* WORK ITEM *
Produce an exact transcription of the data, with the images left out.

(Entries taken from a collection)
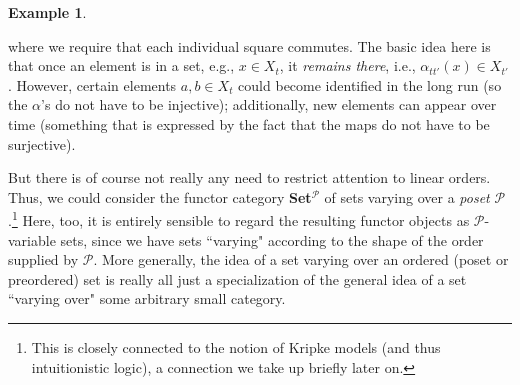 \documentclass[11pt]{book}
\theoremstyle{definition}
\newtheorem{example}{Example}[section]
\theoremstyle{definition}
\theoremstyle{definition}
\theoremstyle{theorem}
\theoremstyle{definition}
\begin{document}
\begin{example}
\begin{center}
		\end{center} 
		where we require that each individual square commutes. The basic idea here is that once an element is in a set, e.g., $ x \in X_t$, it \textit{remains there}, i.e., $\alpha_{tt'}(x) \in X_{t'}$. However, certain elements $a, b \in X_t$ could become identified in the long run (so the $\alpha$'s do not have to be injective); additionally, new elements can appear over time (something that is expressed by the fact that the maps do not have to be surjective). \par 
		But there is of course not really any need to restrict attention to linear orders. Thus, we could consider the functor category \textbf{Set}$^{\mathcal{P}}$ of sets varying over a \textit{poset} $\mathcal{P}$.\footnote{This is closely connected to the notion of Kripke models (and thus intuitionistic logic), a connection we take up briefly later on.} Here, too, it is entirely sensible to regard the resulting functor objects as $\mathcal{P}$-variable sets, since we have sets ``varying" according to the shape of the order supplied by $\mathcal{P}$. More generally, the idea of a set varying over an ordered (poset or preordered) set is really all just a specialization of the general idea of a set ``varying over" some arbitrary small category. 
	\end{example}
\end{document}
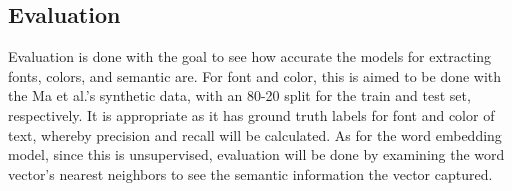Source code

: \subsection{Evaluation}
Evaluation is done with the goal to see how accurate the models for extracting fonts, colors, and semantic are. For font and color, this is aimed to be done with the Ma et al.'s synthetic data, with an 80-20 split for the train and test set, respectively. It is appropriate as it has ground truth labels for font and color of text, whereby precision and recall will be calculated. As for the word embedding model, since this is unsupervised, evaluation will be done by examining the word vector's nearest neighbors to see the semantic information the vector captured.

* SOLUTION TO THIS TASK *
 \documentclass[11pt]{book}
\theoremstyle{definition}
\newtheorem{example}{Example}[section]
\theoremstyle{definition}
\theoremstyle{definition}
\theoremstyle{theorem}
\theoremstyle{definition}
\begin{document}
\begin{example}
\begin{center}
		\end{center} 
		where we require that each individual square commutes. The basic idea here is that once an element is in a set, e.g., $ x \in X_t$, it \textit{remains there}, i.e., $\alpha_{tt'}(x) \in X_{t'}$. However, certain elements $a, b \in X_t$ could become identified in the long run (so the $\alpha$'s do not have to be injective); additionally, new elements can appear over time (something that is expressed by the fact that the maps do not have to be surjective). \par 
		But there is of course not really any need to restrict attention to linear orders. Thus, we could consider the functor category \textbf{Set}$^{\mathcal{P}}$ of sets varying over a \textit{poset} $\mathcal{P}$.\footnote{This is closely connected to the notion of Kripke models (and thus intuitionistic logic), a connection we take up briefly later on.} Here, too, it is entirely sensible to regard the resulting functor objects as $\mathcal{P}$-variable sets, since we have sets ``varying" according to the shape of the order supplied by $\mathcal{P}$. More generally, the idea of a set varying over an ordered (poset or preordered) set is really all just a specialization of the general idea of a set ``varying over" some arbitrary small category. 
	\end{example}
\end{document}
Source code

: \subsection{Evaluation}
Evaluation is done with the goal to see how accurate the models for extracting fonts, colors, and semantic are. For font and color, this is aimed to be done with the Ma et al.'s synthetic data, with an 80-20 split for the train and test set, respectively. It is appropriate as it has ground truth labels for font and color of text, whereby precision and recall will be calculated. As for the word embedding model, since this is unsupervised, evaluation will be done by examining the word vector's nearest neighbors to see the semantic information the vector captured.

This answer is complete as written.